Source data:

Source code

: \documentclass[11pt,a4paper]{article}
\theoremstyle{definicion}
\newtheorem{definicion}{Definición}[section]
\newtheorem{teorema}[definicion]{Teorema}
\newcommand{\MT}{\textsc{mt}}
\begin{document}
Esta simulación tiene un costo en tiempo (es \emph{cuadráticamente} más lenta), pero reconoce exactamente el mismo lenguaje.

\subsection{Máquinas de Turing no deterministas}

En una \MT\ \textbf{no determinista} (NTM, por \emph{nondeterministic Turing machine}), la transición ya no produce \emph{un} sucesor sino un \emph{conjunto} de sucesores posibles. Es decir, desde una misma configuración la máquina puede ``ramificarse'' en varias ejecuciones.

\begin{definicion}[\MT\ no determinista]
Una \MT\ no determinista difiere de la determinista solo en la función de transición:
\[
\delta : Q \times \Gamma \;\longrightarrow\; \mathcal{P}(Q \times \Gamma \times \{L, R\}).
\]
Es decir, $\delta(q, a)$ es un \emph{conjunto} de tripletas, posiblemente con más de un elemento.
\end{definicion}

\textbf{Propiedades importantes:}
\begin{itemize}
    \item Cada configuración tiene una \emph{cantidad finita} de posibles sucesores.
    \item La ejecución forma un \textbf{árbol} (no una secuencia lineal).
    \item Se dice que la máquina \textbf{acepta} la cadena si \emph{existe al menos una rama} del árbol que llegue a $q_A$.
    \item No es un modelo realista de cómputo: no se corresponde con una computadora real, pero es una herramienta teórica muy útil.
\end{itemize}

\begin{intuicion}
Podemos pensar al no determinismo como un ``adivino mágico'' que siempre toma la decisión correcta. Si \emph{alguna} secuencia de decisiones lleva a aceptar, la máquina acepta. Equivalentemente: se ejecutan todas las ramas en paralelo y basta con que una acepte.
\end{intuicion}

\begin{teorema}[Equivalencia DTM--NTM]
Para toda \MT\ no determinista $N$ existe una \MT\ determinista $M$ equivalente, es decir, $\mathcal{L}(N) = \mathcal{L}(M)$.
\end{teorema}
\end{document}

### ACTIVITY
Take the entries above and copy them exactly from the first line through the line with "de Turing no"; leave out every line after it.

### YOUR SOLUTION
Source code

: \documentclass[11pt,a4paper]{article}
\theoremstyle{definicion}
\newtheorem{definicion}{Definición}[section]
\newtheorem{teorema}[definicion]{Teorema}
\newcommand{\MT}{\textsc{mt}}
\begin{document}
Esta simulación tiene un costo en tiempo (es \emph{cuadráticamente} más lenta), pero reconoce exactamente el mismo lenguaje.

\subsection{Máquinas de Turing no deterministas}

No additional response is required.